Only the lines containing "Rocketseat" should appear in the answer, copied from the listing below.

________________________

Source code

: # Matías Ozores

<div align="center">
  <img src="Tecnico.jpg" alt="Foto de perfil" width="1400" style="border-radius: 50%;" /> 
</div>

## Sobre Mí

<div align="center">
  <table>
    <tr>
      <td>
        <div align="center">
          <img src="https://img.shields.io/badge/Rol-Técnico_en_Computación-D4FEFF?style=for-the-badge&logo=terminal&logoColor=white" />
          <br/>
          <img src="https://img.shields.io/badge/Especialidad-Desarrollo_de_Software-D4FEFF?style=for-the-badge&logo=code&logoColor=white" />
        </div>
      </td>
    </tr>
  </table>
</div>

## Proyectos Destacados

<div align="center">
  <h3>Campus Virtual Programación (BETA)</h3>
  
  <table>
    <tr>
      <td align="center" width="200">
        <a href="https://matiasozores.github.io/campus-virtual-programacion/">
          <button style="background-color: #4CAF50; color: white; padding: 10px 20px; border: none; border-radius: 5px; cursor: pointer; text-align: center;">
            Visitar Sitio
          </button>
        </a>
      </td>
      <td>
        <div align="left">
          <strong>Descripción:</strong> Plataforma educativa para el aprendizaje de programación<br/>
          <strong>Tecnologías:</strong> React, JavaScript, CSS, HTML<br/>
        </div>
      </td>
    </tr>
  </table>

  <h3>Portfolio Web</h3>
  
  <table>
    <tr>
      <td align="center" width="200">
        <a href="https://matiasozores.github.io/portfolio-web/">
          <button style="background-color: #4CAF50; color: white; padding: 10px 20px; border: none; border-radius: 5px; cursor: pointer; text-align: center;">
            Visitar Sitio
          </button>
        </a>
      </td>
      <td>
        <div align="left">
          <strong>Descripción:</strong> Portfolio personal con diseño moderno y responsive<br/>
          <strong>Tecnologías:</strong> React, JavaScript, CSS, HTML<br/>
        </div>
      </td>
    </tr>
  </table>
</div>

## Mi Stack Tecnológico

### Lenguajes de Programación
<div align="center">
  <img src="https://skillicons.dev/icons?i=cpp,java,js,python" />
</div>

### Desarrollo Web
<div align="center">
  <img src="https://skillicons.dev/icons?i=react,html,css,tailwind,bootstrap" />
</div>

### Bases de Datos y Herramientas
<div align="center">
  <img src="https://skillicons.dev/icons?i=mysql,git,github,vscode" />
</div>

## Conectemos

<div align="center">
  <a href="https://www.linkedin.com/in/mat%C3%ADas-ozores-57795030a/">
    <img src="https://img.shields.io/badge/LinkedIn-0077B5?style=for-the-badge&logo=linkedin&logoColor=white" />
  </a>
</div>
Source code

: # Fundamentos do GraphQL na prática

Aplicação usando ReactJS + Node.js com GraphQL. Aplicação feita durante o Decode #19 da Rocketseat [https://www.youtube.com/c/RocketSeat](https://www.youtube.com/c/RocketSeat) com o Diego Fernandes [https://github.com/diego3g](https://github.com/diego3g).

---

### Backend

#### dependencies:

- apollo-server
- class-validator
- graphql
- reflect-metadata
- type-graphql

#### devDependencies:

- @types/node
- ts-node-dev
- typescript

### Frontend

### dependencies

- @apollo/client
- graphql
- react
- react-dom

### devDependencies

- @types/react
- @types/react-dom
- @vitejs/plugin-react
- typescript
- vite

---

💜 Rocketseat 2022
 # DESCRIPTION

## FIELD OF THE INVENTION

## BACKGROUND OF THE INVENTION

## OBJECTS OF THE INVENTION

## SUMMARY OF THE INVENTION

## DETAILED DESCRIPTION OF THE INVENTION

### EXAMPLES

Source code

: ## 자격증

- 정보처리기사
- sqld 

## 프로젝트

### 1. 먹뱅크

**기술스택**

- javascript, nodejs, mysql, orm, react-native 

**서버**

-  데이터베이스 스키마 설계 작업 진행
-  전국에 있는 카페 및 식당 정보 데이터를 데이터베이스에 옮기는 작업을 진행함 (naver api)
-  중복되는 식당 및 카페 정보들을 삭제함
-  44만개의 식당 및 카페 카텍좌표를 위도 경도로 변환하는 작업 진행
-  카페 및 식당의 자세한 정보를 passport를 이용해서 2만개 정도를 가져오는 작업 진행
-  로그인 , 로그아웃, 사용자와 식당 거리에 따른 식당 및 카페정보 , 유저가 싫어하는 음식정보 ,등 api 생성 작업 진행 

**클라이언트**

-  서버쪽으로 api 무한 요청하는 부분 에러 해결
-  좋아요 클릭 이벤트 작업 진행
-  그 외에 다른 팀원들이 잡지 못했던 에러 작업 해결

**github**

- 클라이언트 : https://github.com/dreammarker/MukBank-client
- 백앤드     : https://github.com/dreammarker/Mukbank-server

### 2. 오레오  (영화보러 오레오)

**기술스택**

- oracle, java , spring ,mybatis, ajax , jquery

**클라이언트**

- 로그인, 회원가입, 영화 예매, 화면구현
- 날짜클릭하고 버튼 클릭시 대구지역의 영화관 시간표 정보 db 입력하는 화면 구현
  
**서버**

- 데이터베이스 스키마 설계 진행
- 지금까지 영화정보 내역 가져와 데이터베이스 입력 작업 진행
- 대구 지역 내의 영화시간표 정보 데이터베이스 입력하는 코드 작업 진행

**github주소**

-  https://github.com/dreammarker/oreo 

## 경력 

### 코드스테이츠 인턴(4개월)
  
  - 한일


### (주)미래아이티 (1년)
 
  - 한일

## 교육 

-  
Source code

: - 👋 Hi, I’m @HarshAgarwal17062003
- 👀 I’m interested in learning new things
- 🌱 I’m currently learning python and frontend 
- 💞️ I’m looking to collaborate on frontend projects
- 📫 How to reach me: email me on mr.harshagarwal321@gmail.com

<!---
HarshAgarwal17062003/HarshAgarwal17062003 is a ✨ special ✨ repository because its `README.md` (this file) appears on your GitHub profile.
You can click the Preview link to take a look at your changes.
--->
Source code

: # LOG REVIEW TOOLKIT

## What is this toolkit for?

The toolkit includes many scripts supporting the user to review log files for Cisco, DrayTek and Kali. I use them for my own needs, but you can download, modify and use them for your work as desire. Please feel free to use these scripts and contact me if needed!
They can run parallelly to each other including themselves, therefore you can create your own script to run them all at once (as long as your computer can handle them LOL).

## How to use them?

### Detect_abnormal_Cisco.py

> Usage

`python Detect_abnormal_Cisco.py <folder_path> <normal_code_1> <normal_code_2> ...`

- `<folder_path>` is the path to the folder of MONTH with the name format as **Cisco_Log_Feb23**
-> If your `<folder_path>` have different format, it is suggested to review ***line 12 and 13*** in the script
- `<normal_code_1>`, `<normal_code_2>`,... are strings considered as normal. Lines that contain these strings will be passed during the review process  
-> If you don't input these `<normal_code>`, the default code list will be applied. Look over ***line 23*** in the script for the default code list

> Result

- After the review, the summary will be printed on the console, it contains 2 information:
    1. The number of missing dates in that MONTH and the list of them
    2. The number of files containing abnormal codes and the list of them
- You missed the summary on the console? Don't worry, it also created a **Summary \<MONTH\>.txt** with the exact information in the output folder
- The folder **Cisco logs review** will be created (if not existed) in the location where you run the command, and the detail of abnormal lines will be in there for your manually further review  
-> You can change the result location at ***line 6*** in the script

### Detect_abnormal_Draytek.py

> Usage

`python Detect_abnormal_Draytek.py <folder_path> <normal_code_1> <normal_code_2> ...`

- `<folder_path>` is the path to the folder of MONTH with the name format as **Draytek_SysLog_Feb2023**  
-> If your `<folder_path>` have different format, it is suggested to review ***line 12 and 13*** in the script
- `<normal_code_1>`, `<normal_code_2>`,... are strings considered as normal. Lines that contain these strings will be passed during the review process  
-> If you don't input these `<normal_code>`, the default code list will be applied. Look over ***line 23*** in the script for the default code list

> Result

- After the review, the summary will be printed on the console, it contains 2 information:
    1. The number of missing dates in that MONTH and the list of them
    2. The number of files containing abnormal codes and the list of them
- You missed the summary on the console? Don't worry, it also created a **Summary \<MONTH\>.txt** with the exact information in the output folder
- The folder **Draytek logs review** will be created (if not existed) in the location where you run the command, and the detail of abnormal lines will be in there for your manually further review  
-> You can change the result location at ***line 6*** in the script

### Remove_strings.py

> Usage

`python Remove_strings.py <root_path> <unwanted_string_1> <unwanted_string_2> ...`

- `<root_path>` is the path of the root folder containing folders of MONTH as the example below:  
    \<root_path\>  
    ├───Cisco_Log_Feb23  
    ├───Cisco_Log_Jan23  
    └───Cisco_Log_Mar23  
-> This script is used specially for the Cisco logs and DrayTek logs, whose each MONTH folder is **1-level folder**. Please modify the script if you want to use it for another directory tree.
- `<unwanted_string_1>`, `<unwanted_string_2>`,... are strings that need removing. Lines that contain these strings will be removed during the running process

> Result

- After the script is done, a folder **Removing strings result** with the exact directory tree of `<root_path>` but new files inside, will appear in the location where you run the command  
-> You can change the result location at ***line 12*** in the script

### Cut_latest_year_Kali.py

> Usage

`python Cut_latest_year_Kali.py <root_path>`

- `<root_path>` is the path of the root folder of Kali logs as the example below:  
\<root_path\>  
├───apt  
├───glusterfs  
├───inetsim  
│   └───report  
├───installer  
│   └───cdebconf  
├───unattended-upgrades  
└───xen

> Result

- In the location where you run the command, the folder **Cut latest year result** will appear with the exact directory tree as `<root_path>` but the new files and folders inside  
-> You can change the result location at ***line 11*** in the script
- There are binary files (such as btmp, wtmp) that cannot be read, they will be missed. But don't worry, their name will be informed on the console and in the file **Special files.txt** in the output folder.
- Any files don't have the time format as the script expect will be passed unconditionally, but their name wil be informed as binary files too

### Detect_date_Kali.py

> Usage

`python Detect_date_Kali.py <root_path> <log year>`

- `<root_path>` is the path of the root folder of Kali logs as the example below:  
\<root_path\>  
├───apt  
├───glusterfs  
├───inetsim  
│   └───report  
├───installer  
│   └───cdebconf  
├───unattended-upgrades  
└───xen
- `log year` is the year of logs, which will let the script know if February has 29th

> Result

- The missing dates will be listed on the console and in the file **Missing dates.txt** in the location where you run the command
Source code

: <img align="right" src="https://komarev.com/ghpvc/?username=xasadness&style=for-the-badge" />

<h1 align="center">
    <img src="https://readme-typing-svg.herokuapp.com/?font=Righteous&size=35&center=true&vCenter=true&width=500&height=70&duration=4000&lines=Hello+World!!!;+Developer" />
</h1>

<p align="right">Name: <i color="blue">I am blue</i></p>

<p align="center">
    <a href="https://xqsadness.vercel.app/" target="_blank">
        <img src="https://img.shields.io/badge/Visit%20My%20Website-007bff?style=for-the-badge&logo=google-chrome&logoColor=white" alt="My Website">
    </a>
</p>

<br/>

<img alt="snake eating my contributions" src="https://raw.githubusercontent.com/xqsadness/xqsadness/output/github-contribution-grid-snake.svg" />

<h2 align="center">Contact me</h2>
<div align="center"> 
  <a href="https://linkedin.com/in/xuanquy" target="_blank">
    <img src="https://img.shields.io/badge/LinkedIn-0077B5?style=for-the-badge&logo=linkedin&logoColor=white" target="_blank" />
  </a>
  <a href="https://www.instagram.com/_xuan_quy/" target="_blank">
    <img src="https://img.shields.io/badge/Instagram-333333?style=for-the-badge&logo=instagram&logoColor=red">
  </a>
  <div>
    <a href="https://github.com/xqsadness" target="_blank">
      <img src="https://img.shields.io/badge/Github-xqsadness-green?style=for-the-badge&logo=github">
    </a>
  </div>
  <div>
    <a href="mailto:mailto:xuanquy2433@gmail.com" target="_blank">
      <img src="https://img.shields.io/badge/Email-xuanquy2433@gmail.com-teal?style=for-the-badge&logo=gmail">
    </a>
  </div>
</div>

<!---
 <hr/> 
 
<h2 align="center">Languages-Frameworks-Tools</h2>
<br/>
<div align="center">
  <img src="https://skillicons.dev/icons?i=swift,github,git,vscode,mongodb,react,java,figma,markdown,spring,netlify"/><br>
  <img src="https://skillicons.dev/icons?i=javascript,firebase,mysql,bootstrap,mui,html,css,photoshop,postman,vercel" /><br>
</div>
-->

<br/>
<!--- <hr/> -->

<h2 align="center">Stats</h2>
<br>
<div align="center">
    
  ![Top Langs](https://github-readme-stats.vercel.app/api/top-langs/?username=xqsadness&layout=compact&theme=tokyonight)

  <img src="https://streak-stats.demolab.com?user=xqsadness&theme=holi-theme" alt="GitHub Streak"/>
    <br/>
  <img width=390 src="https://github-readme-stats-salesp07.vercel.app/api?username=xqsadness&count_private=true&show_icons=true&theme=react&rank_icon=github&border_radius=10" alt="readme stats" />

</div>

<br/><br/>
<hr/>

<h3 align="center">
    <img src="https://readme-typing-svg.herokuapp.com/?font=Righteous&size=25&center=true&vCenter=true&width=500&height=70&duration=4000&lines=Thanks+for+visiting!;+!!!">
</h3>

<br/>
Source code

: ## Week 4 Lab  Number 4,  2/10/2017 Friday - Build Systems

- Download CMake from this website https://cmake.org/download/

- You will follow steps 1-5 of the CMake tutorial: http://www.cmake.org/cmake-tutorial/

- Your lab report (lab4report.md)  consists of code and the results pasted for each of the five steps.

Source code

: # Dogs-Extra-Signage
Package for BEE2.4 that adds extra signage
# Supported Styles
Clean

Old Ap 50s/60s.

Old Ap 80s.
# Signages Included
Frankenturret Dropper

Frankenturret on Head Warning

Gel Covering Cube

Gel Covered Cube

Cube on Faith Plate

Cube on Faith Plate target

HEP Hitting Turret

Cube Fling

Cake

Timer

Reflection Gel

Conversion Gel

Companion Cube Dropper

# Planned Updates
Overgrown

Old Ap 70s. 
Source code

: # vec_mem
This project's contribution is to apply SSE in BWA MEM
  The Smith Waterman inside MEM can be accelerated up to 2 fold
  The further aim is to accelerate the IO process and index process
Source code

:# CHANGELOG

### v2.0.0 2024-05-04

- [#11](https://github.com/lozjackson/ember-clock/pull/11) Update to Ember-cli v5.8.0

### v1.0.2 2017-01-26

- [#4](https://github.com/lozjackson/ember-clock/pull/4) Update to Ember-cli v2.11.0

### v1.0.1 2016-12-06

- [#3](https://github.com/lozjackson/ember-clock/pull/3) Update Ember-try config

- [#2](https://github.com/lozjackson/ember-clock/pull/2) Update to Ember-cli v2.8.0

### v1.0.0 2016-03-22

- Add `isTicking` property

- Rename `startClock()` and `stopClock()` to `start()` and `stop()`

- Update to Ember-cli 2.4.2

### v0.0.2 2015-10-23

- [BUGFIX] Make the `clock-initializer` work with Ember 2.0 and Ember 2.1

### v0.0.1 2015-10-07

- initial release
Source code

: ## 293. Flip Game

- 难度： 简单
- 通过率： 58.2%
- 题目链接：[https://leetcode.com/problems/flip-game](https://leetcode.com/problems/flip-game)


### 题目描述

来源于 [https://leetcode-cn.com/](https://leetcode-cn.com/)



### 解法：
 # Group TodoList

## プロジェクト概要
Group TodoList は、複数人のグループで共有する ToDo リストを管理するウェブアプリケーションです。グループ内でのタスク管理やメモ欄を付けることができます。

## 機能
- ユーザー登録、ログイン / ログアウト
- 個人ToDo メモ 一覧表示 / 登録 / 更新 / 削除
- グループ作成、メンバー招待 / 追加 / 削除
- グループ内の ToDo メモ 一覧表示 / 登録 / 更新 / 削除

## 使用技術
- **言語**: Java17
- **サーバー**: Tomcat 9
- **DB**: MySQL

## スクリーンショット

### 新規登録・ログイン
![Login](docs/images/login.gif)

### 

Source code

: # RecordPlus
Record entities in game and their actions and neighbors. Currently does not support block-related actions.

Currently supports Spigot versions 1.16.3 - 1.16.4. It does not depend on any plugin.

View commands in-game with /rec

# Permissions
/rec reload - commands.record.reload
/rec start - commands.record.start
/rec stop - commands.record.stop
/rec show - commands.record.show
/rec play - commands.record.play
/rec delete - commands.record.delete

________________________

## EXPECTED ANSWER
Aplicação usando ReactJS + Node.js com GraphQL. Aplicação feita durante o Decode #19 da Rocketseat [https://www.youtube.com/c/RocketSeat](https://www.youtube.com/c/RocketSeat) com o Diego Fernandes [https://github.com/diego3g](https://github.com/diego3g).
💜 Rocketseat 2022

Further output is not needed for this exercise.